Par ailleurs, la création du monde et des Protagonistes/Antagonistes valait vraiment la peine d'être faite. Le monde créé était tout à fait dans la lignée de ces mondes de science-fiction avec un fort questionnement social et politique, j'ai trouvé ça génial, l'auteur a vraiment compris un truc essentiel. J'ai éprouvé beaucoup de plaisir à construire ce monde avec les autres participants et à explorer les conséquences du Choc. Le jeu vaudrait presque la peine de n'être joué que pour ça.

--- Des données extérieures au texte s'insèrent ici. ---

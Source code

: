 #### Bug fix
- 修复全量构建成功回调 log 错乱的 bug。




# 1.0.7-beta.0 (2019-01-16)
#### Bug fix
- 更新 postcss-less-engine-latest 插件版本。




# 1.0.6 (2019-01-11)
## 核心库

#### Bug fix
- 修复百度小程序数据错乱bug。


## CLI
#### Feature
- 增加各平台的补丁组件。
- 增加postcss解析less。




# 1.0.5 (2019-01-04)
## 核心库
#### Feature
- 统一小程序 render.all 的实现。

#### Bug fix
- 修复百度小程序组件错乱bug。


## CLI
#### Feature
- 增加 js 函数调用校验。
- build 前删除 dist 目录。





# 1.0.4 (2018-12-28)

Cependant, je n'ai pas trouvé que nous ayons vraiment abordé les Problématiques que nous avions au début:
- Création de mythes: bien illustré, effectivement, grâce au personnage d'Hermès
- Devoir familial: un peu abordé avec la scène où Alan est confronté par sa famille
- Surveillance: à peine abordé par le fait qu'Alan combattait la surveillance, mais c'était bien tout
- L'identité fondée sur l'apparence physique: pas du tout abordé selon moi
Peut-être que l'auteur voulait que son jeu illustre seulement les Problématiques sous le prisme du Choc, mais je trouve très dommage de devoir se contenter de ça, sans être poussé à une vraie démarche intellectuelle, critique, comme c'est le cas dans les œuvres de science-fiction citées précédemment. Par exemple, j'ai toujours trouvé que Le Meilleur des Mondes d'Aldous Huxley est une oeuvre renversante parce qu'elle parvient à montrer une société liberticide, totalement déterministe et sans espoir de changement ou d'élévation spirituelle, mais ayant totalement éradiqué toute douleur, toute peur, toute angoisse: voilà qui pose vraiment problème, qui pousse à la réflexion !

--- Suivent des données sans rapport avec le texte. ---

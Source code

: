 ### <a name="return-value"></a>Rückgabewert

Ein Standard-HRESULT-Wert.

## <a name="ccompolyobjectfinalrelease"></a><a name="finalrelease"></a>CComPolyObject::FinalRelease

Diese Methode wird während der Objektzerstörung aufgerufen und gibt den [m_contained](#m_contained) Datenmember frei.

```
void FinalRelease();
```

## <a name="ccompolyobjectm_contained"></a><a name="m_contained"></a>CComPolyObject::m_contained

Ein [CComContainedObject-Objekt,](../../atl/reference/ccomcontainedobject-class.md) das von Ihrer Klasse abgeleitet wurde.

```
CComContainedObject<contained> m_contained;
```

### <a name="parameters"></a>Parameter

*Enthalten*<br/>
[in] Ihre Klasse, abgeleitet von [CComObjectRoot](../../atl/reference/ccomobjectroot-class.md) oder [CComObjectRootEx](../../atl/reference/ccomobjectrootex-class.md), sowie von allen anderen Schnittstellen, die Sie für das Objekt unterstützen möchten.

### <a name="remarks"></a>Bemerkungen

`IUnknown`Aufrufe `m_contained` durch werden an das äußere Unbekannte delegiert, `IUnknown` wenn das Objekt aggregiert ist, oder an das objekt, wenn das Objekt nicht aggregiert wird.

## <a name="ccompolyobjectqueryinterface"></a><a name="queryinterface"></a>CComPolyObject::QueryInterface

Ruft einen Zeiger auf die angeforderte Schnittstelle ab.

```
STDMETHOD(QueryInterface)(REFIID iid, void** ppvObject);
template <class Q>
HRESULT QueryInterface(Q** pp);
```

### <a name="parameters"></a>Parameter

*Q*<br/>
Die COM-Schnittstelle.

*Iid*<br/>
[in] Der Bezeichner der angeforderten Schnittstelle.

Pourtant, je pense que ça aurait été possible, le problème venant principalement, selon moi, de la création des Protagonistes et de la résolution de scène. Il y a beaucoup de règles qui ne servent pas le jeu: quelle est l'utilité des Liens, par exemple ? Non seulement je trouve que ça ne sert pas vraiment le jeu, mais comme c'est le participant du Protagoniste qui décide comment se modifie la relation avec son Lien, cela affaiblit le fait de l'impliquer dans le Conflit. De même, les Buts de l'Histoire peuvent être assez étrangers aux Problématiques, plutôt que d'être liées à elles.

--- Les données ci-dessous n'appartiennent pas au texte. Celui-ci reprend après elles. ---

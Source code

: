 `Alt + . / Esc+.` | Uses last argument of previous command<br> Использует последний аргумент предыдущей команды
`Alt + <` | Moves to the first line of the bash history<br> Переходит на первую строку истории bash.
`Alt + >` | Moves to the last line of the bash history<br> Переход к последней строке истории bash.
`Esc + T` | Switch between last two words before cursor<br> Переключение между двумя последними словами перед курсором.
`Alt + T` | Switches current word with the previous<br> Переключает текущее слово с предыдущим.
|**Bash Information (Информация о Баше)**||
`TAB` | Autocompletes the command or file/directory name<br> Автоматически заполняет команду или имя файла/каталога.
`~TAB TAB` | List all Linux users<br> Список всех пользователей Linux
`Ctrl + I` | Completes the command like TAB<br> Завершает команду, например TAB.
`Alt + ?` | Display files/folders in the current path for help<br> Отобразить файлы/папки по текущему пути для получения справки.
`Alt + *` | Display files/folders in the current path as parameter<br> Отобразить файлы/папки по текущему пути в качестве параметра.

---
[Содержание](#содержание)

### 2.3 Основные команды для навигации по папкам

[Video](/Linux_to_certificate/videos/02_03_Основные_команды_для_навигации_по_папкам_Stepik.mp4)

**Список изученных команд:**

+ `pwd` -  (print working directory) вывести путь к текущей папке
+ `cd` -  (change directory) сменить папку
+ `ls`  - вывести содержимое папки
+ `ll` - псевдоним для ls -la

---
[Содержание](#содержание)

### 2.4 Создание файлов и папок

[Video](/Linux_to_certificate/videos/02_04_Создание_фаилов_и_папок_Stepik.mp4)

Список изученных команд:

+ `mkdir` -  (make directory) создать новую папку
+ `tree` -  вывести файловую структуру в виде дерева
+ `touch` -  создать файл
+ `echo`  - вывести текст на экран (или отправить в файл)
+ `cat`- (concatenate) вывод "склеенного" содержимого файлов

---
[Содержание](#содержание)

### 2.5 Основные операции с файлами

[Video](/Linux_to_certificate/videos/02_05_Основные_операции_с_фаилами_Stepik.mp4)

Je pense qu'on pourrait faire un jdr abordant l'aspect proprement problématique, critique, des Problématiques, en prenant exemple sur un jeu comme Les Cordes Sensibles, en liant fortement chaque But de l'Histoire à une Problématique et en ayant, par exemple, qui a une position totalement différente du Protagoniste à propos de la Problématique, pour pouvoir le remettre en cause. Ce ne sont que quelques idées, mais je pense qu'on peut aller plus loin et vraiment proposer une expérience de jeu qui fasse réfléchir.
Mais je le répète, j'ai trouvé que Shock: avait par ailleurs de très très bons aspects ! Et je précise aussi pour les nouveaux venus qu'on me reproche souvent (avec raison) d'être trop exigeant avec les jeux que je joue, donc...
En tant que créateur de jeux, je pense qu'il faut faire attention à ce piège. Ce n'est pas parce qu'un jeu parvient à créer des histoires intéressantes qu'il est fini ou qu'il rempli sa part. Je me dis qu'il faut avoir l'exigence de le pousser au bout, de creuser jusqu'à obtenir une expérience de jeu vraiment neuve.
J'invite les autres participants à réagir et à donner leur vision de la partie, je suis à peu près certain que nous ne sommes pas d'accord ! :)
Les autres commentaires sont également les bienvenus, évidemment.